● **TASK DIRECTIONS**:
In the records below, count every line where the string "IndexName" appears, and reply with the count only.

[Records excerpted from a collection]
========================================

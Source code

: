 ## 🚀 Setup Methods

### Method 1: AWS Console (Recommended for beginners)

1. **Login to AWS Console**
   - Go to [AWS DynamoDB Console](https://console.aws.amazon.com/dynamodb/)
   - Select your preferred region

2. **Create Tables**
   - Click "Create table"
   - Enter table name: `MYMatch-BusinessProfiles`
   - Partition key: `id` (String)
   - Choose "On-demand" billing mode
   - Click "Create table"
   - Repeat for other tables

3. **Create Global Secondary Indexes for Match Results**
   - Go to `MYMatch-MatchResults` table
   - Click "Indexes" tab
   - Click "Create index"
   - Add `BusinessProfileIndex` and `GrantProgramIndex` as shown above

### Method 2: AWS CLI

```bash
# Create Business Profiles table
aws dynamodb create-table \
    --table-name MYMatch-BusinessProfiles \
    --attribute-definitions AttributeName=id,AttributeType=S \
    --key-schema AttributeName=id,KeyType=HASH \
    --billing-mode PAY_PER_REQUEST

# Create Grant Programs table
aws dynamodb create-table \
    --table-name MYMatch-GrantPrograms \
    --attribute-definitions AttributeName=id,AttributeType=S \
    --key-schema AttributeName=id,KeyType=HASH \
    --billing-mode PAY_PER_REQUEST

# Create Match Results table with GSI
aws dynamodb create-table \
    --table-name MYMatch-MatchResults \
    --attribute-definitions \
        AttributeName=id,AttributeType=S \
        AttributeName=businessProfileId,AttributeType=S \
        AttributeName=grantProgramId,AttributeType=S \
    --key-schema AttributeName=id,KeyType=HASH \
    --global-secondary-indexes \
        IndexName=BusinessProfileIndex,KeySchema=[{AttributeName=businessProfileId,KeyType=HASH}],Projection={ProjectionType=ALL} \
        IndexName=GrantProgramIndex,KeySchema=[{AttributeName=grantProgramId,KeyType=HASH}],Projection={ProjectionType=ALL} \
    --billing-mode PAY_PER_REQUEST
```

========================================

● **ANSWER TO THE EXERCISE**:
2